Records for this exercise: Begin

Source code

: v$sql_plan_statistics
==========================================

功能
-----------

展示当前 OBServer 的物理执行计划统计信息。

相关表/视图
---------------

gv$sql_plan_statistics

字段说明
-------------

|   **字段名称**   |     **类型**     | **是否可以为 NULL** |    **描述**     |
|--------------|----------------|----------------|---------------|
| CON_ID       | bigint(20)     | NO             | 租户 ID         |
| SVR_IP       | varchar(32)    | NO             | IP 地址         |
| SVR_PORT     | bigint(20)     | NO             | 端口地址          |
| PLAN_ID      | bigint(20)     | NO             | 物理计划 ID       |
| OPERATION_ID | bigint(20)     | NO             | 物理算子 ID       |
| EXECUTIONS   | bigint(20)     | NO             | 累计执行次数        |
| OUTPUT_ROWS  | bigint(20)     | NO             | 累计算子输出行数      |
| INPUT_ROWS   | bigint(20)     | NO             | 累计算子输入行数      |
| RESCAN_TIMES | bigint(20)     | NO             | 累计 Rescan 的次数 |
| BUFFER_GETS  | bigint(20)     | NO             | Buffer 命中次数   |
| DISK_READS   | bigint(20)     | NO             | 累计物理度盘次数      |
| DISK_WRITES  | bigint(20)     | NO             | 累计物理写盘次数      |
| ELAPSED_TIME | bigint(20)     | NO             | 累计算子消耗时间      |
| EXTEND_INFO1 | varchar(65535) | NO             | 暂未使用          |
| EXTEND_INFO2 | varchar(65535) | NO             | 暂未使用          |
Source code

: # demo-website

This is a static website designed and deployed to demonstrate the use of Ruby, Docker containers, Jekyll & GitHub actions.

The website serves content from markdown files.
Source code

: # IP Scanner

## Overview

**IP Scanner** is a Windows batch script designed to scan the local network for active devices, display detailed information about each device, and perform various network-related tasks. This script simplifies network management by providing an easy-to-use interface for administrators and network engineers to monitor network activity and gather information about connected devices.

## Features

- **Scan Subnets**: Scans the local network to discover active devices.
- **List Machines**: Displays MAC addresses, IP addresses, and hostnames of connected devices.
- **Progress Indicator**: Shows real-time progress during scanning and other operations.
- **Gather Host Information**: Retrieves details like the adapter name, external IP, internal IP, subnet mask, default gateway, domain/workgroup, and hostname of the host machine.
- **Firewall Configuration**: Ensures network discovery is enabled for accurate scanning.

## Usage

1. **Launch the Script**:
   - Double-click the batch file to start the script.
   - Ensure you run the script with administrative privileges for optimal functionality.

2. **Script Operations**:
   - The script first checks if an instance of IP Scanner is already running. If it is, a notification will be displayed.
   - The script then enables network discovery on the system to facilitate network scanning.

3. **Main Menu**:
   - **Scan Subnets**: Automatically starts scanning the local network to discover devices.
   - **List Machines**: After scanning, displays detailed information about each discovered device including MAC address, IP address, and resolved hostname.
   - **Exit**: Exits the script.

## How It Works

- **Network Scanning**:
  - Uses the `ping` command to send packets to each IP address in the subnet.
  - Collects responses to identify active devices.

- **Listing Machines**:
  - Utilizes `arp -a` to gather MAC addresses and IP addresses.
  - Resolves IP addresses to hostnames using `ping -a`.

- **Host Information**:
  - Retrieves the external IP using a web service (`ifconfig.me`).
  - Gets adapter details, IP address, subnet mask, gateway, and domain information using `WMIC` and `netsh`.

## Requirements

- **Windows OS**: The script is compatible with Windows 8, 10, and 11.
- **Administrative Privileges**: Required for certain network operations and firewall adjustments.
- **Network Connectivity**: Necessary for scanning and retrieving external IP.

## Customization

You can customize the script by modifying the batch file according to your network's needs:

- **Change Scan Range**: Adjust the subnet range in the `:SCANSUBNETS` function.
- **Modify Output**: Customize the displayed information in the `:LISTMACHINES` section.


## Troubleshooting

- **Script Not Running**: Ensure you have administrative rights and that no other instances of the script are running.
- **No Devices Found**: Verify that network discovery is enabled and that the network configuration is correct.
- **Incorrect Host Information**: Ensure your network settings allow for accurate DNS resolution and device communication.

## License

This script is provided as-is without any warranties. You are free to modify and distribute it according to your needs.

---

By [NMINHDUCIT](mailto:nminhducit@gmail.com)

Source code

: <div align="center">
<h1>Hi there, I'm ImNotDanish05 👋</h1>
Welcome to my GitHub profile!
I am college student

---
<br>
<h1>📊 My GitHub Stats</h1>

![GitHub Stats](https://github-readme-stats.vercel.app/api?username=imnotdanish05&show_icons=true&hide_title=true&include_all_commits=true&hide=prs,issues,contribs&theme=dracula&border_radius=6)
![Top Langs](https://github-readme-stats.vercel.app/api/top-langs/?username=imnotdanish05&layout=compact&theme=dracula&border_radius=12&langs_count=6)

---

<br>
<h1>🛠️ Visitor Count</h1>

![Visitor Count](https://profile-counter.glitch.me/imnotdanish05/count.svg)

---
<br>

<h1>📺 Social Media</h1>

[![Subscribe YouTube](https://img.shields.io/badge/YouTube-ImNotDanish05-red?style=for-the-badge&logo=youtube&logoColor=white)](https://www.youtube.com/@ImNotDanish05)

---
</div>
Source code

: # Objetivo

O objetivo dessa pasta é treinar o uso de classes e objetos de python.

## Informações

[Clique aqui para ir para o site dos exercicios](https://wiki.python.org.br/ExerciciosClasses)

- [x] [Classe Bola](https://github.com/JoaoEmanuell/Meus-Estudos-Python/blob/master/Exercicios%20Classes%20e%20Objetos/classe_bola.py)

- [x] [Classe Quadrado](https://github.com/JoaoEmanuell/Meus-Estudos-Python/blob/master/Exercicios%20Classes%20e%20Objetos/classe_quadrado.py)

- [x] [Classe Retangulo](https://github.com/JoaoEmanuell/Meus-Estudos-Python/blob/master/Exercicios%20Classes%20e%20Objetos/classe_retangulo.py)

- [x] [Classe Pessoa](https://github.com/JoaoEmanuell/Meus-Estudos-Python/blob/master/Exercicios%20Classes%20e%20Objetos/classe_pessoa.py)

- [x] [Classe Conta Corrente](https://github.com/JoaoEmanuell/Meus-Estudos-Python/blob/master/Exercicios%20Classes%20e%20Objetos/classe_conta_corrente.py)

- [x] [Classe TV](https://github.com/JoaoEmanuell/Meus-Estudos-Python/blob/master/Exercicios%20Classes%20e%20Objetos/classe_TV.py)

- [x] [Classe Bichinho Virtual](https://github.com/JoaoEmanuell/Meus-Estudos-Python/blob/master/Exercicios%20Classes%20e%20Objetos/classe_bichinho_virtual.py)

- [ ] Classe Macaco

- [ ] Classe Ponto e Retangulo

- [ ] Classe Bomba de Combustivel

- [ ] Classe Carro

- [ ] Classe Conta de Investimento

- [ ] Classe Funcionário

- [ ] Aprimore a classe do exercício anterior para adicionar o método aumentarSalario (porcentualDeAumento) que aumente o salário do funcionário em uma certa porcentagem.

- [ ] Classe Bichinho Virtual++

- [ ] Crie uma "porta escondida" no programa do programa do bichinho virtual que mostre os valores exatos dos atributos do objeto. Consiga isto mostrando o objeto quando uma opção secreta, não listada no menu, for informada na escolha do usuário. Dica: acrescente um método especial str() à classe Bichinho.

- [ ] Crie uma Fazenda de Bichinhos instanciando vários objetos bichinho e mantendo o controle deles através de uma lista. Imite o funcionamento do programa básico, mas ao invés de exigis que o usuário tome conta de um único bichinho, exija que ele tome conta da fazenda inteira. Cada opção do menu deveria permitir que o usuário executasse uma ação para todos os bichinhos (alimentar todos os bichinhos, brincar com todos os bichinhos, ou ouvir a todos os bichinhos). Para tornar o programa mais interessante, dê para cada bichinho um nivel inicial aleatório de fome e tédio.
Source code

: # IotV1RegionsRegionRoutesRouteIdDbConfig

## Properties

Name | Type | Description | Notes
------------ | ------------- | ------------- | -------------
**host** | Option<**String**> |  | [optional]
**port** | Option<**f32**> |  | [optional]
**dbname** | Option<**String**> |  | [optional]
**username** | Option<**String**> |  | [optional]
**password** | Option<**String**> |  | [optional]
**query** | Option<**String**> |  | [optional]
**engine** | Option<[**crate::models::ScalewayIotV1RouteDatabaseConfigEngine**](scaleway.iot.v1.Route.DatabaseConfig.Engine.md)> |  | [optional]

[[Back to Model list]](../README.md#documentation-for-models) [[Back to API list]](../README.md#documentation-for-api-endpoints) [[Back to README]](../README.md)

Records for this exercise: End

§ **Requirement**:
The answer must be every line of the records above that holds the word "detailed".

§ **Task solution**:
**IP Scanner** is a Windows batch script designed to scan the local network for active devices, display detailed information about each device, and perform various network-related tasks. This script simplifies network management by providing an easy-to-use interface for administrators and network engineers to monitor network activity and gather information about connected devices.
   - **List Machines**: After scanning, displays detailed information about each discovered device including MAC address, IP address, and resolved hostname.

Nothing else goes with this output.